(Rendered images with source text)
........
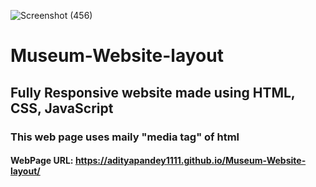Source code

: ![Screenshot (456)](https://github.com/adityapandey1111/Museum-Website-layout/assets/114282369/dc592aa9-63eb-4cb7-a79c-15edb73843a2)
# Museum-Website-layout
## Fully Responsive website made using HTML, CSS, JavaScript
### This web page uses maily "media tag" of html

#### WebPage URL: https://adityapandey1111.github.io/Museum-Website-layout/
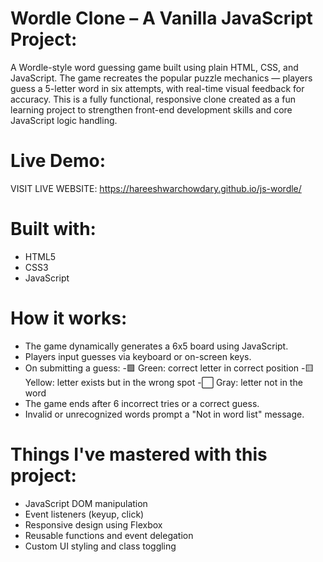 # Wordle Clone – A Vanilla JavaScript Project:
A Wordle-style word guessing game built using plain HTML, CSS, and JavaScript. The game recreates the popular puzzle mechanics — players guess a 5-letter word in six attempts, with real-time visual feedback for accuracy.
This is a fully functional, responsive clone created as a fun learning project to strengthen front-end development skills and core JavaScript logic handling.

# Live Demo:
VISIT LIVE WEBSITE: https://hareeshwarchowdary.github.io/js-wordle/

# Built with:
- HTML5
- CSS3
- JavaScript 

# How it works:
- The game dynamically generates a 6x5 board using JavaScript.
- Players input guesses via keyboard or on-screen keys.
- On submitting a guess:
-🟩 Green: correct letter in correct position
-🟨 Yellow: letter exists but in the wrong spot
-⬜ Gray: letter not in the word
- The game ends after 6 incorrect tries or a correct guess.
- Invalid or unrecognized words prompt a "Not in word list" message.

# Things I've mastered with this project:
- JavaScript DOM manipulation
- Event listeners (keyup, click)
- Responsive design using Flexbox
- Reusable functions and event delegation
- Custom UI styling and class toggling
........
* [What to produce]: Go through the records above and, whenever a line includes the word "correct", copy it.

* [Result of this exercise]:
-🟩 Green: correct letter in correct position
- The game ends after 6 incorrect tries or a correct guess.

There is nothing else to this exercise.